With the festive season done and dusted for another year, talk in WA has turned to the State Election in March.

Elections, especially local elections, are always of particular interest to the real estate industry as campaign promises and policy decisions can have significant implications for the buying, selling and investing of property.

Tax reform required in WA

In the lead up to the election, REIWA will be campaigning for the reform of state property taxes. It is our belief that all West Australians should be in a position to make the dream of home ownership a reality, and that current state tax arrangements are a hindrance to many people wanting to get their foot in the door of the WA property market.

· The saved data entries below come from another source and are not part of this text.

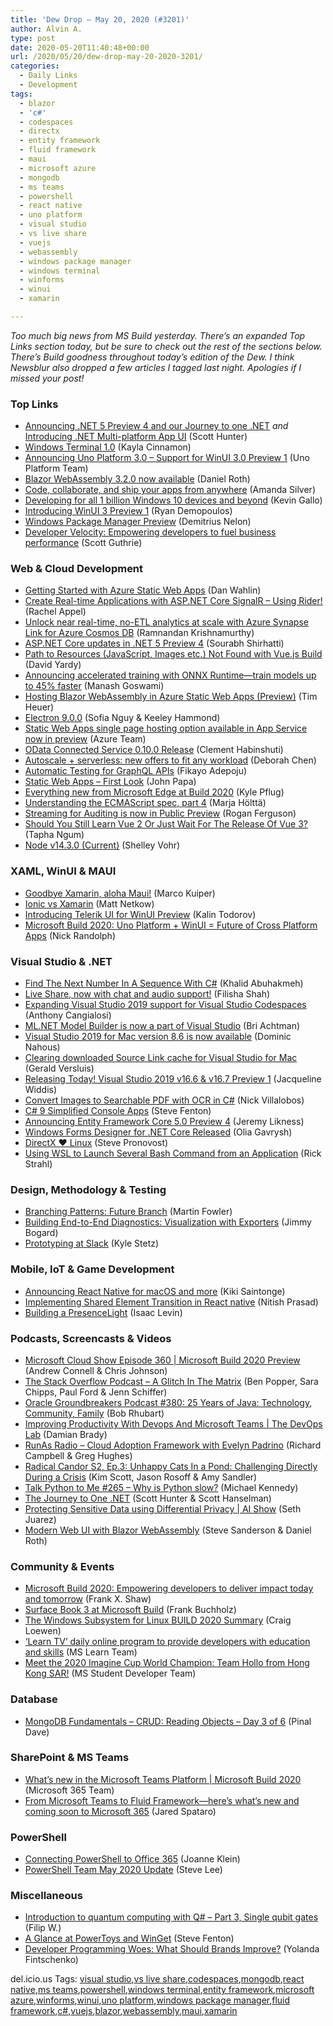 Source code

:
 ```yaml
---
title: 'Dew Drop – May 20, 2020 (#3201)'
author: Alvin A.
type: post
date: 2020-05-20T11:40:48+00:00
url: /2020/05/20/dew-drop-may-20-2020-3201/
categories:
  - Daily Links
  - Development
tags:
  - blazor
  - 'c#'
  - codespaces
  - directx
  - entity framework
  - fluid framework
  - maui
  - microsoft azure
  - mongodb
  - ms teams
  - powershell
  - react native
  - uno platform
  - visual studio
  - vs live share
  - vuejs
  - webassembly
  - windows package manager
  - windows terminal
  - winforms
  - winui
  - xamarin

---
```

_Too much big news from MS Build yesterday. There&#8217;s an expanded Top Links section today, but be sure to check out the rest of the sections below. There&#8217;s Build goodness throughout today&#8217;s edition of the Dew. I think Newsblur also dropped a few articles I tagged last night. Apologies if I missed your post!_

### Top Links

  * <a href="https://devblogs.microsoft.com/dotnet/announcing-net-5-preview-4-and-our-journey-to-one-net/" target="_blank" rel="noopener noreferrer">Announcing .NET 5 Preview 4 and our Journey to one .NET</a> _and_ <a href="https://devblogs.microsoft.com/dotnet/introducing-net-multi-platform-app-ui/" target="_blank" rel="noopener noreferrer">Introducing .NET Multi-platform App UI</a> (Scott Hunter)
  * <a href="https://devblogs.microsoft.com/commandline/windows-terminal-1-0/" target="_blank" rel="noopener noreferrer">Windows Terminal 1.0</a> (Kayla Cinnamon)
  * <a href="https://platform.uno/blog/announcing-uno-platform-3-0-support-for-winui-3-0-preview-1/" target="_blank" rel="noopener noreferrer">Announcing Uno Platform 3.0 – Support for WinUI 3.0 Preview 1</a> (Uno Platform Team)
  * <a href="https://devblogs.microsoft.com/aspnet/blazor-webassembly-3-2-0-now-available/" target="_blank" rel="noopener noreferrer">Blazor WebAssembly 3.2.0 now available</a> (Daniel Roth)
  * <a href="https://azure.microsoft.com/blog/code-collaborate-and-ship-your-apps-from-anywhere/" target="_blank" rel="noopener noreferrer">Code, collaborate, and ship your apps from anywhere</a> (Amanda Silver)
  * <a href="https://blogs.windows.com/windowsdeveloper/2020/05/19/developing-for-all-1-billion-windows-10-devices-and-beyond/?WT.mc_id=DX_MVP4025064" target="_blank" rel="noopener noreferrer">Developing for all 1 billion Windows 10 devices and beyond</a> (Kevin Gallo)
  * <a href="https://blogs.windows.com/windowsdeveloper/2020/05/19/introducing-winui-3-preview-1/?WT.mc_id=DX_MVP4025064" target="_blank" rel="noopener noreferrer">Introducing WinUI 3 Preview 1</a> (Ryan Demopoulos)
  * <a href="https://devblogs.microsoft.com/commandline/windows-package-manager-preview/" target="_blank" rel="noopener noreferrer">Windows Package Manager Preview</a> (Demitrius Nelon)
  * <a href="https://azure.microsoft.com/blog/developer-velocity-empowering-developers-to-fuel-business-performance/" target="_blank" rel="noopener noreferrer">Developer Velocity: Empowering developers to fuel business performance</a> (Scott Guthrie)



### <a name="web"></a>Web & Cloud Development

  * <a href="https://blog.codewithdan.com/getting-started-with-azure-static-web-apps/?utm_source=rss&utm_medium=rss&utm_campaign=getting-started-with-azure-static-web-apps" target="_blank" rel="noopener noreferrer">Getting Started with Azure Static Web Apps</a> (Dan Wahlin)
  * <a href="https://blog.jetbrains.com/dotnet/2020/05/19/create-real-time-applications-asp-net-core-signalr-using-rider/" target="_blank" rel="noopener noreferrer">Create Real-time Applications with ASP.NET Core SignalR – Using Rider!</a> (Rachel Appel)
  * <a href="https://devblogs.microsoft.com/cosmosdb/announce-azure-synapse-link-no-etl-analytics/" target="_blank" rel="noopener noreferrer">Unlock near real-time, no-ETL analytics at scale with Azure Synapse Link for Azure Cosmos DB</a> (Ramnandan Krishnamurthy)
  * <a href="https://devblogs.microsoft.com/aspnet/asp-net-core-updates-in-net-5-preview-4/" target="_blank" rel="noopener noreferrer">ASP.NET Core updates in .NET 5 Preview 4</a> (Sourabh Shirhatti)
  * <a href="http://feedproxy.google.com/~r/davidyardy/~3/s8p12JdU6Tw/" target="_blank" rel="noopener noreferrer">Path to Resources (JavaScript, Images etc.) Not Found with Vue.js Build</a> (David Yardy)
  * <a href="https://cloudblogs.microsoft.com/opensource/2020/05/19/announcing-support-for-accelerated-training-with-onnx-runtime/" target="_blank" rel="noopener noreferrer">Announcing accelerated training with ONNX Runtime—train models up to 45% faster</a> (Manash Goswami)
  * <a href="https://timheuer.com/blog/hosting-blazor-in-azure-static-web-apps/" target="_blank" rel="noopener noreferrer">Hosting Blazor WebAssembly in Azure Static Web Apps (Preview)</a> (Tim Heuer)
  * <a href="https://electronjs.org/blog/electron-9-0" target="_blank" rel="noopener noreferrer">Electron 9.0.0</a> (Sofia Nguy & Keeley Hammond)
  * <a href="https://azure.microsoft.com/en-us/updates/static-web-apps-single-page-hosting-option-available-in-app-service-now-in-preview/" target="_blank" rel="noopener noreferrer">Static Web Apps single page hosting option available in App Service now in preview</a> (Azure Team)
  * <a href="https://devblogs.microsoft.com/odata/odata-connected-service-0-10-0-release/" target="_blank" rel="noopener noreferrer">OData Connected Service 0.10.0 Release</a> (Clement Habinshuti)
  * <a href="https://devblogs.microsoft.com/cosmosdb/autoscale-serverless-offers/" target="_blank" rel="noopener noreferrer">Autoscale + serverless: new offers to fit any workload</a> (Deborah Chen)
  * <a href="https://thenewstack.io/automatic-testing-for-graphql-apis/" target="_blank" rel="noopener noreferrer">Automatic Testing for GraphQL APIs</a> (Fikayo Adepoju)
  * <a href="https://johnpapa.net/static-web-apps-first-look/" target="_blank" rel="noopener noreferrer">Static Web Apps &#8211; First Look</a> (John Papa)
  * <a href="https://blogs.windows.com/msedgedev/2020/05/19/microsoft-edge-news-developers-build-2020/?WT.mc_id=DX_MVP4025064" target="_blank" rel="noopener noreferrer">Everything new from Microsoft Edge at Build 2020</a> (Kyle Pflug)
  * <a href="https://v8.dev/blog/understanding-ecmascript-part-4" target="_blank" rel="noopener noreferrer">Understanding the ECMAScript spec, part 4</a> (Marja Hölttä)
  * <a href="https://devblogs.microsoft.com/devops/streaming-for-auditing-is-now-in-public-preview/" target="_blank" rel="noopener noreferrer">Streaming for Auditing is now in Public Preview</a> (Rogan Ferguson)
  * <a href="http://feedproxy.google.com/~r/ModernWebHQ/~3/llphgw6Mlao/" target="_blank" rel="noopener noreferrer">Should You Still Learn Vue 2 Or Just Wait For The Release Of Vue 3?</a> (Tapha Ngum)
  * <a href="https://nodejs.org/en/blog/release/v14.3.0" target="_blank" rel="noopener noreferrer">Node v14.3.0 (Current)</a> (Shelley Vohr)



### <a name="silverlight"></a>XAML, WinUI & MAUI

  * <a href="https://marcofolio.net/xamarin-maui/" target="_blank" rel="noopener noreferrer">Goodbye Xamarin, aloha Maui!</a> (Marco Kuiper)
  * <a href="https://ionicframework.com/blog/ionic-vs-xamarin/" target="_blank" rel="noopener noreferrer">Ionic vs Xamarin</a> (Matt Netkow)
  * <a href="https://www.telerik.com/blogs/introducing-telerik-ui-for-winui-preview" target="_blank" rel="noopener noreferrer">Introducing Telerik UI for WinUI Preview</a> (Kalin Todorov)
  * <a href="http://feedproxy.google.com/~r/NicksNetTravels/~3/hjsp4qvBSKc/" target="_blank" rel="noopener noreferrer">Microsoft Build 2020: Uno Platform + WinUI = Future of Cross Platform Apps</a> (Nick Randolph)



### <a name="dotnet"></a>Visual Studio & .NET

  * <a href="https://khalidabuhakmeh.com/find-the-next-number-in-a-sequence-with-csharp" target="_blank" rel="noopener noreferrer">Find The Next Number In A Sequence With C#</a> (Khalid Abuhakmeh)
  * <a href="https://devblogs.microsoft.com/visualstudio/live-share-now-with-chat-and-audio-support/" target="_blank" rel="noopener noreferrer">Live Share, now with chat and audio support!</a> (Filisha Shah)
  * <a href="https://devblogs.microsoft.com/visualstudio/expanding-visual-studio-2019-support-for-visual-studio-codespaces/" target="_blank" rel="noopener noreferrer">Expanding Visual Studio 2019 support for Visual Studio Codespaces</a> (Anthony Cangialosi)
  * <a href="https://devblogs.microsoft.com/dotnet/ml-net-model-builder-is-now-a-part-of-visual-studio/" target="_blank" rel="noopener noreferrer">ML.NET Model Builder is now a part of Visual Studio</a> (Bri Achtman)
  * <a href="https://devblogs.microsoft.com/visualstudio/visual-studio-2019-for-mac-version-8-6-is-now-available/" target="_blank" rel="noopener noreferrer">Visual Studio 2019 for Mac version 8.6 is now available</a> (Dominic Nahous)
  * <a href="https://blog.verslu.is/xamarin/xamarin-forms-xamarin/clearing-source-link-cache/?utm_source=rss&utm_medium=rss&utm_campaign=clearing-source-link-cache" target="_blank" rel="noopener noreferrer">Clearing downloaded Source Link cache for Visual Studio for Mac</a> (Gerald Versluis)
  * <a href="https://devblogs.microsoft.com/visualstudio/visual-studio-2019-v16-6-and-v16-7-preview-1-ship-today/" target="_blank" rel="noopener noreferrer">Releasing Today! Visual Studio 2019 v16.6 & v16.7 Preview 1</a> (Jacqueline Widdis)
  * <a href="https://www.leadtools.com/blog/document-imaging/pdf/convert-images-searchable-pdf-ocr/" target="_blank" rel="noopener noreferrer">Convert Images to Searchable PDF with OCR in C#</a> (Nick Villalobos)
  * <a href="https://www.stevefenton.co.uk/2020/05/csharp-9-simplified-console-apps/" target="_blank" rel="noopener noreferrer">C# 9 Simplified Console Apps</a> (Steve Fenton)
  * <a href="https://devblogs.microsoft.com/dotnet/announcing-entity-framework-core-5-0-preview-4/" target="_blank" rel="noopener noreferrer">Announcing Entity Framework Core 5.0 Preview 4</a> (Jeremy Likness)
  * <a href="https://devblogs.microsoft.com/dotnet/windows-forms-designer-for-net-core-released/" target="_blank" rel="noopener noreferrer">Windows Forms Designer for .NET Core Released</a> (Olia Gavrysh)
  * <a href="https://devblogs.microsoft.com/directx/directx-heart-linux/" target="_blank" rel="noopener noreferrer">DirectX ❤ Linux</a> (Steve Pronovost)
  * <a href="http://feedproxy.google.com/~r/RickStrahl/~3/_kA6vIZzXyY/Using-WSL-to-Launch-Several-Bash-Command-from-an-Application" target="_blank" rel="noopener noreferrer">Using WSL to Launch Several Bash Command from an Application</a> (Rick Strahl)



### <a name="design"></a>Design, Methodology & Testing

  * <a href="https://martinfowler.com/articles/branching-patterns.html#future-branch" target="_blank" rel="noopener noreferrer">Branching Patterns: Future Branch</a> (Martin Fowler)
  * <a href="http://feedproxy.google.com/~r/GrabBagOfT/~3/JZcpXs5EC_A/" target="_blank" rel="noopener noreferrer">Building End-to-End Diagnostics: Visualization with Exporters</a> (Jimmy Bogard)
  * <a href="https://slack.engineering/prototyping-at-slack-b1ec3a298226?source=rss----58820b6d8904---4" target="_blank" rel="noopener noreferrer">Prototyping at Slack</a> (Kyle Stetz)



### <a name="mobile"></a>Mobile, IoT & Game Development

  * <a href="https://microsoft.github.io/react-native-windows/blog/2020/05/19/rn4mupdadates.html" target="_blank" rel="noopener noreferrer">Announcing React Native for macOS and more</a> (Kiki Saintonge)
  * <a href="http://blogs.quovantis.com/implementing-shared-element-transition-in-react-native/" target="_blank" rel="noopener noreferrer">Implementing Shared Element Transition in React native</a> (Nitish Prasad)
  * <a href="https://www.isaaclevin.com/post/presence-light/" target="_blank" rel="noopener noreferrer">Building a PresenceLight</a> (Isaac Levin)



### <a name="podcasts"></a>Podcasts, Screencasts & Videos

  * <a href="http://feeds.microsoftcloudshow.com/~r/microsoftcloudshowepisodes/~3/h-K5vj6PRHw/" target="_blank" rel="noopener noreferrer">Microsoft Cloud Show Episode 360 | Microsoft Build 2020 Preview</a> (Andrew Connell & Chris Johnson)
  * <a href="https://the-stack-overflow-podcast.simplecast.com/episodes/glitch-jenn-schiffer-remote-programming-i6bsgcqT" target="_blank" rel="noopener noreferrer">The Stack Overflow Podcast &#8211; A Glitch In The Matrix</a> (Ben Popper, Sara Chipps, Paul Ford & Jenn Schiffer)
  * <a href="http://feedproxy.google.com/~r/OtnArch2Arch/~3/cvQ8nAPqW7A/" target="_blank" rel="noopener noreferrer">Oracle Groundbreakers Podcast #380: 25 Years of Java: Technology, Community, Family</a> (Bob Rhubart)
  * <a href="https://channel9.msdn.com/Shows/DevOps-Lab/Improving-Productivity-With-Devops-And-Microsoft-Teams?WT.mc_id=DX_MVP4025064" target="_blank" rel="noopener noreferrer">Improving Productivity With Devops And Microsoft Teams | The DevOps Lab</a> (Damian Brady)
  * <a href="http://feedproxy.google.com/~r/RunaAsRadioWma/~3/H0N_b9ebqnA/default.aspx" target="_blank" rel="noopener noreferrer">RunAs Radio &#8211; Cloud Adoption Framework with Evelyn Padrino</a> (Richard Campbell & Greg Hughes)
  * <a href="https://www.radicalcandor.com/podcast/challenging-during-a-crisis/" target="_blank" rel="noopener noreferrer">Radical Candor S2, Ep.3: Unhappy Cats In a Pond: Challenging Directly During a Crisis</a> (Kim Scott, Jason Rosoff & Amy Sandler)
  * <a href="https://talkpython.fm/episodes/show/265/why-is-python-slow" target="_blank" rel="noopener noreferrer">Talk Python to Me #265 &#8211; Why is Python slow?</a> (Michael Kennedy)
  * <a href="https://channel9.msdn.com/Events/Build/2020/BOD106?WT.mc_id=DX_MVP4025064" target="_blank" rel="noopener noreferrer">The Journey to One .NET</a> (Scott Hunter & Scott Hanselman)
  * <a href="https://channel9.msdn.com/Shows/AI-Show/Protecting-Sensitive-Data-using-Differential-Privacy?WT.mc_id=DX_MVP4025064" target="_blank" rel="noopener noreferrer">Protecting Sensitive Data using Differential Privacy | AI Show</a> (Seth Juarez)
  * <a href="https://channel9.msdn.com/Events/Build/2020/BOD104?WT.mc_id=DX_MVP4025064" target="_blank" rel="noopener noreferrer">Modern Web UI with Blazor WebAssembly</a> (Steve Sanderson & Daniel Roth)



### <a name="events"></a>Community & Events

  * <a href="https://blogs.microsoft.com/blog/2020/05/19/microsoft-build-2020-empowering-developers-to-deliver-impact-today-and-tomorrow/" target="_blank" rel="noopener noreferrer">Microsoft Build 2020: Empowering developers to deliver impact today and tomorrow</a> (Frank X. Shaw)
  * <a href="https://techcommunity.microsoft.com/t5/surface-it-pro-blog/surface-book-3-at-microsoft-build/ba-p/1400791" target="_blank" rel="noopener noreferrer">Surface Book 3 at Microsoft Build</a> (Frank Buchholz)
  * <a href="https://devblogs.microsoft.com/commandline/the-windows-subsystem-for-linux-build-2020-summary/" target="_blank" rel="noopener noreferrer">The Windows Subsystem for Linux BUILD 2020 Summary</a> (Craig Loewen)
  * <a href="https://azure.microsoft.com/en-us/updates/learn-tv-daily-online-program-to-provide-developers-with-education-and-skills/" target="_blank" rel="noopener noreferrer">‘Learn TV’ daily online program to provide developers with education and skills</a> (MS Learn Team)
  * <a href="https://techcommunity.microsoft.com/t5/student-developer-blog/meet-the-2020-imagine-cup-world-champion-team-hollo-from-hong/ba-p/1400674" target="_blank" rel="noopener noreferrer">Meet the 2020 Imagine Cup World Champion: Team Hollo from Hong Kong SAR!</a> (MS Student Developer Team)



### <a name="sql"></a>Database

  * <a href="https://blog.sqlauthority.com/2020/05/20/mongodb-fundamentals-crud-reading-objects-day-3-of-6/?utm_source=rss&utm_medium=rss&utm_campaign=mongodb-fundamentals-crud-reading-objects-day-3-of-6" target="_blank" rel="noopener noreferrer">MongoDB Fundamentals – CRUD: Reading Objects – Day 3 of 6</a> (Pinal Dave)



### <a name="sp"></a>SharePoint & MS Teams

  * <a href="https://developer.microsoft.com/en-us/microsoft-teams/blogs/whats-new-in-the-microsoft-teams-platform-microsoft-build-2020/" target="_blank" rel="noopener noreferrer">What’s new in the Microsoft Teams Platform | Microsoft Build 2020</a> (Microsoft 365 Team)
  * <a href="https://www.microsoft.com/en-us/microsoft-365/blog/2020/05/19/microsoft-teams-fluid-framework-new-microsoft-365/" target="_blank" rel="noopener noreferrer">From Microsoft Teams to Fluid Framework—here’s what’s new and coming soon to Microsoft 365</a> (Jared Spataro)



### <a name="ps"></a>PowerShell

  * <a href="https://joannecklein.com/2020/05/19/connecting-powershell-to-office-365/?utm_source=rss&utm_medium=rss&utm_campaign=connecting-powershell-to-office-365" target="_blank" rel="noopener noreferrer">Connecting PowerShell to Office 365</a> (Joanne Klein)
  * <a href="https://devblogs.microsoft.com/powershell/powershell-team-may-2020-update/" target="_blank" rel="noopener noreferrer">PowerShell Team May 2020 Update</a> (Steve Lee)



### <a name="misc"></a>Miscellaneous

  * <a href="https://www.strathweb.com/2020/05/introduction-to-quantum-computing-with-q-part-3-single-qubit-gates/" target="_blank" rel="noopener noreferrer">Introduction to quantum computing with Q# – Part 3, Single qubit gates</a> (Filip W.)
  * <a href="https://www.stevefenton.co.uk/2020/05/a-glance-at-powertoys-and-winget/" target="_blank" rel="noopener noreferrer">A Glance at PowerToys and WinGet</a> (Steve Fenton)
  * <a href="https://developermedia.com/developer-programming-woes/" target="_blank" rel="noopener noreferrer">Developer Programming Woes: What Should Brands Improve?</a> (Yolanda Fintschenko)

<div class="wlWriterEditableSmartContent" id="scid:77ECF5F8-D252-44F5-B4EB-D463C5396A79:20d21603-e77c-48af-b374-ee3e995eac2c" style="margin: 0px; padding: 0px; float: none; display: inline;">
  del.icio.us Tags: <a href="http://del.icio.us/popular/visual+studio" rel="tag">visual studio</a>,<a href="http://del.icio.us/popular/vs+live+share" rel="tag">vs live share</a>,<a href="http://del.icio.us/popular/codespaces" rel="tag">codespaces</a>,<a href="http://del.icio.us/popular/mongodb" rel="tag">mongodb</a>,<a href="http://del.icio.us/popular/react+native" rel="tag">react native</a>,<a href="http://del.icio.us/popular/ms+teams" rel="tag">ms teams</a>,<a href="http://del.icio.us/popular/powershell" rel="tag">powershell</a>,<a href="http://del.icio.us/popular/windows+terminal" rel="tag">windows terminal</a>,<a href="http://del.icio.us/popular/entity+framework" rel="tag">entity framework</a>,<a href="http://del.icio.us/popular/microsoft+azure" rel="tag">microsoft azure</a>,<a href="http://del.icio.us/popular/winforms" rel="tag">winforms</a>,<a href="http://del.icio.us/popular/winui" rel="tag">winui</a>,<a href="http://del.icio.us/popular/uno+platform" rel="tag">uno platform</a>,<a href="http://del.icio.us/popular/windows+package+manager" rel="tag">windows package manager</a>,<a href="http://del.icio.us/popular/fluid+framework" rel="tag">fluid framework</a>,<a href="http://del.icio.us/popular/c%23" rel="tag">c#</a>,<a href="http://del.icio.us/popular/vuejs" rel="tag">vuejs</a>,<a href="http://del.icio.us/popular/blazor" rel="tag">blazor</a>,<a href="http://del.icio.us/popular/webassembly" rel="tag">webassembly</a>,<a href="http://del.icio.us/popular/maui" rel="tag">maui</a>,<a href="http://del.icio.us/popular/xamarin" rel="tag">xamarin</a>
</div>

If you’ve ever purchased a home in this state, you’d know that transfer duty (formerly stamp duty) is a massive impost on buyers moving within the property market. It’s been one of our key recommendations for the last couple of years that there be no increase to transfer duty or land tax rates and that there should be a transfer duty exemption for purchases of off-the-plan properties and a rebate or exemption for seniors who wish to downsize or resize.

State tax review

We would also like to see the State Government commit to a state tax review in 2017 to provide long-term tax reform in WA. In our 2016-17 pre-budget submission, we recommended that the Government assess the viability of a shift to a broad based land tax system that ultimately removes transfer duty from the WA tax system.

The removal of transfer duty would help improve housing affordability across the state as most households need to borrow funds to cover the cost of this duty. Once borrowed, that cost is then amortised across the life of their mortgage and ultimately increases their total repayment amounts every month.

I sincerely hope the Government considers implementing a land-based tax regime as there would be a number of benefits for the community. For example, it would allow for greater housing mobility and provide households with more freedom to locate closer to employment and activity centres, which would help reduce congestion.

REIWA’s approach

As the election draws closer, we look forward to having conversations with all political parties and working together with them to help address problems around affordability, mobility and choice in the housing sector that are impacted by property taxes.

Additionally, we want you to have your say on this issue. Look out for the surveys and polls REIWA will be running on reiwa.com in the coming weeks. This is your chance to voice your opinion on the housing issues that affect you and I hope you take this opportunity to help shape the debate.